Excerpted records: Begin

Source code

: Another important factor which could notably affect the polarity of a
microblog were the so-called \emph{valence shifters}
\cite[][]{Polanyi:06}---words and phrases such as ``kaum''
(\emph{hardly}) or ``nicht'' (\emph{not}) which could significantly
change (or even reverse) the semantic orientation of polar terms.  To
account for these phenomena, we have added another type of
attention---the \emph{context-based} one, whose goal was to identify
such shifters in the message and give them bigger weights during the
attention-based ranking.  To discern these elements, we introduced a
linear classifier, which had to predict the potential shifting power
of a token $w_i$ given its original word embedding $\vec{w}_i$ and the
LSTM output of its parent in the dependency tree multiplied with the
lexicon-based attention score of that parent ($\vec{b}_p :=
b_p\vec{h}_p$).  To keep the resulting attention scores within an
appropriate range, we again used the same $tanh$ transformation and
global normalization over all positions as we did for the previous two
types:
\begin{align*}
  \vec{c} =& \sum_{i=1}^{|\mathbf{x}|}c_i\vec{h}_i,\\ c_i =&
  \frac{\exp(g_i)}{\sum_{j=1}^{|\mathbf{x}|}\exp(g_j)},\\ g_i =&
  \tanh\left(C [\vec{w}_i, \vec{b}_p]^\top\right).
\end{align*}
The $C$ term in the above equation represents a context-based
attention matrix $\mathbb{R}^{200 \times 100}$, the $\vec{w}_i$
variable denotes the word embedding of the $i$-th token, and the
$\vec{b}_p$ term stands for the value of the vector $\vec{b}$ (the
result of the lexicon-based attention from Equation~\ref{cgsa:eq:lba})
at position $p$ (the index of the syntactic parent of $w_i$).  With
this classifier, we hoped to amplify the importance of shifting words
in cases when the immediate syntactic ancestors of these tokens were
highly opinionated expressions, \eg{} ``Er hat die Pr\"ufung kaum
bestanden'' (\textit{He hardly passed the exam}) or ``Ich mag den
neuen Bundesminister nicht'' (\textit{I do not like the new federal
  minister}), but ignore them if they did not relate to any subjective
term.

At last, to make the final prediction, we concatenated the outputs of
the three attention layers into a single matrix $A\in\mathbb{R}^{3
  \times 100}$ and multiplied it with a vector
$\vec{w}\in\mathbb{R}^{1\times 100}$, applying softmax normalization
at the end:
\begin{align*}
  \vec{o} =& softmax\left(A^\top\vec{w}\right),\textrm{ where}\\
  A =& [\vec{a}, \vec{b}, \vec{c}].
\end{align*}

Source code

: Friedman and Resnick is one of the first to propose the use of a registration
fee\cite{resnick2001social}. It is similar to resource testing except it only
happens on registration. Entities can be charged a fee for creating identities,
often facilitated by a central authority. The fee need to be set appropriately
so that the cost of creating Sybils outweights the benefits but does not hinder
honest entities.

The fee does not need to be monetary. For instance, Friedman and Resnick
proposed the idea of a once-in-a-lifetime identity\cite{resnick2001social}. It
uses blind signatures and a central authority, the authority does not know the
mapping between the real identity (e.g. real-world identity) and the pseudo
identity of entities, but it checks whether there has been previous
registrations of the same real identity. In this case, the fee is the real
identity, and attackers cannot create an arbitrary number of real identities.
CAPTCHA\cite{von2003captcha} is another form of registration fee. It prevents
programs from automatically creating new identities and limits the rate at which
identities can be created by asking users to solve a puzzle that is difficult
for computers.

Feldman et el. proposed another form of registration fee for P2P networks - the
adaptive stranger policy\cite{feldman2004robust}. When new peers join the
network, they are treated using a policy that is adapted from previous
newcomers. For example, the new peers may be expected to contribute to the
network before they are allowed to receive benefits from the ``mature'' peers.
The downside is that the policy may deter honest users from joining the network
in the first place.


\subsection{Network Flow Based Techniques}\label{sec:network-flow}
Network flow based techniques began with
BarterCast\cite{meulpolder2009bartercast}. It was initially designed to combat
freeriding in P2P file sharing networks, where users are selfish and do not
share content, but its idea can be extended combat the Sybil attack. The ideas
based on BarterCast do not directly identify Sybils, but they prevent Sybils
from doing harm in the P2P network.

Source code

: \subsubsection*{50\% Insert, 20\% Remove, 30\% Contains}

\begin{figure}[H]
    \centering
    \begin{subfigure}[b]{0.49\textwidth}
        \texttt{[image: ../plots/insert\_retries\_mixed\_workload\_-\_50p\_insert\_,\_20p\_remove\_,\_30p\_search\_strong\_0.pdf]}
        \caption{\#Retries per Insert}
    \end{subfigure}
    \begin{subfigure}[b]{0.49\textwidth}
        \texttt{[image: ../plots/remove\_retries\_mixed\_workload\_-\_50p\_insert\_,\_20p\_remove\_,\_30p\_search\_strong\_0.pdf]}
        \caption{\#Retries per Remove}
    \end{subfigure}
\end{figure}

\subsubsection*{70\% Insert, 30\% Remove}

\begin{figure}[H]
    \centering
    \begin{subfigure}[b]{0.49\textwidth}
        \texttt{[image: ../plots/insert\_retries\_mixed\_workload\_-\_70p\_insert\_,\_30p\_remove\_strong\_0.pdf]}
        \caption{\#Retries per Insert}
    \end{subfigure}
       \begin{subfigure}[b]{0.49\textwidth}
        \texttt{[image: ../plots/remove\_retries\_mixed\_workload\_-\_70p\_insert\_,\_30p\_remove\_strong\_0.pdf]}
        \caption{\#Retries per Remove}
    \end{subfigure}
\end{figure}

Excerpted records: End

§ Problem
Starting with the line with "happens on registration." above and going on through the line with "so that the", transcribe every line exactly, both ends included, and add nothing.

§ Your solution
happens on registration. Entities can be charged a fee for creating identities,
often facilitated by a central authority. The fee need to be set appropriately
so that the cost of creating Sybils outweights the benefits but does not hinder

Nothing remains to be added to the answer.